Records for processing: Begin

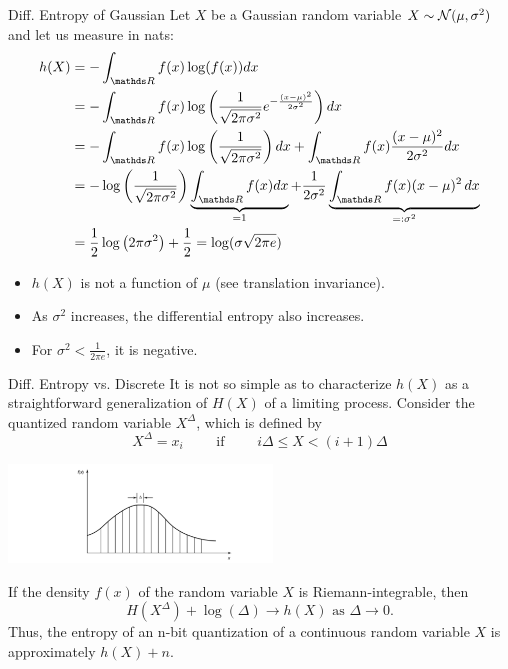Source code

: \begin{vbframe}{Diff. Entropy of Gaussian}
Let $X$ be a Gaussian random variable $X \sim \mathcal{N}(\mu, \sigma^2)$ and let us measure in nats:
  \begin{equation*}
    \begin{aligned} 
     h(X) &= - \int_{\R} f(x) \log(f(x)) dx \\
          &=  - \int_{\R} f(x) \log\left(\frac{1}{\sqrt{2 \pi \sigma^{2}}} e^{-\frac{(x-\mu)^{2}}{2 \sigma^{2}}} \right) dx \\
          &= - \int_{\R} f(x) \log\left(\frac{1}{\sqrt{2 \pi \sigma^{2}}}\right) dx + \int_{\R} f(x) \frac{(x-\mu)^{2}}{2 \sigma^{2}} dx \\
          &= - \log \left(\frac{1}{\sqrt{2 \pi \sigma^{2}}}\right) \underbrace{\int_{\R} f(x) dx}_{= 1} + \frac{1}{2\sigma^2} \underbrace{\int_{\R} f(x) (x-\mu)^{2}\,dx}_{=: \sigma^2} \\
          &= \frac{1}{2} \log \left(2 \pi \sigma^{2}\right) + \frac{1}{2} =  \log(\sigma \sqrt{2\pi e})
    \end{aligned}
  \end{equation*}
\framebreak

  \begin{itemize}
    \item $h(X)$ is not a function of $\mu$ (see translation invariance).
    \item As $\sigma^2$ increases, the differential entropy also increases.
    \item For $\sigma^2 < \frac{1}{2\pi e}$, it is negative.
    
  \end{itemize}
\end{vbframe}


\begin{vbframe}{Diff. Entropy vs. Discrete}
It is not so simple as to characterize $h(X)$ as 
a straightforward generalization of $H(X)$ of a limiting process.
Consider the quantized random variable $X^\Delta$, which is defined by
$$X^\Delta = x_i \qquad \text{ if } \qquad i \Delta \leq X < (i + 1) \Delta$$  
\begin{center}
\includegraphics[width = 7cm ]{figure_man/diffent-quant.png} \\
\end{center}

If the density $f(x)$ of the random variable $X$ is Riemann-integrable, then
$$H(X^\Delta) + \log(\Delta) \rightarrow h(X) \text{ as } \Delta \rightarrow 0.$$
Thus, the entropy of an n-bit quantization of a continuous random variable 
$X$ is approximately $h(X) + n$.
\end{vbframe}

Records for processing: End

**What you should do**: Please retype the data exactly as it appears, but without any of its pictures.

**Exercise solution**:
Source code

: \begin{vbframe}{Diff. Entropy of Gaussian}
Let $X$ be a Gaussian random variable $X \sim \mathcal{N}(\mu, \sigma^2)$ and let us measure in nats:
  \begin{equation*}
    \begin{aligned} 
     h(X) &= - \int_{\R} f(x) \log(f(x)) dx \\
          &=  - \int_{\R} f(x) \log\left(\frac{1}{\sqrt{2 \pi \sigma^{2}}} e^{-\frac{(x-\mu)^{2}}{2 \sigma^{2}}} \right) dx \\
          &= - \int_{\R} f(x) \log\left(\frac{1}{\sqrt{2 \pi \sigma^{2}}}\right) dx + \int_{\R} f(x) \frac{(x-\mu)^{2}}{2 \sigma^{2}} dx \\
          &= - \log \left(\frac{1}{\sqrt{2 \pi \sigma^{2}}}\right) \underbrace{\int_{\R} f(x) dx}_{= 1} + \frac{1}{2\sigma^2} \underbrace{\int_{\R} f(x) (x-\mu)^{2}\,dx}_{=: \sigma^2} \\
          &= \frac{1}{2} \log \left(2 \pi \sigma^{2}\right) + \frac{1}{2} =  \log(\sigma \sqrt{2\pi e})
    \end{aligned}
  \end{equation*}
\framebreak

  \begin{itemize}
    \item $h(X)$ is not a function of $\mu$ (see translation invariance).
    \item As $\sigma^2$ increases, the differential entropy also increases.
    \item For $\sigma^2 < \frac{1}{2\pi e}$, it is negative.
    
  \end{itemize}
\end{vbframe}


\begin{vbframe}{Diff. Entropy vs. Discrete}
It is not so simple as to characterize $h(X)$ as 
a straightforward generalization of $H(X)$ of a limiting process.
Consider the quantized random variable $X^\Delta$, which is defined by
$$X^\Delta = x_i \qquad \text{ if } \qquad i \Delta \leq X < (i + 1) \Delta$$  
\begin{center}
\includegraphics[width = 7cm ]{figure_man/diffent-quant.png} \\
\end{center}

If the density $f(x)$ of the random variable $X$ is Riemann-integrable, then
$$H(X^\Delta) + \log(\Delta) \rightarrow h(X) \text{ as } \Delta \rightarrow 0.$$
Thus, the entropy of an n-bit quantization of a continuous random variable 
$X$ is approximately $h(X) + n$.
\end{vbframe}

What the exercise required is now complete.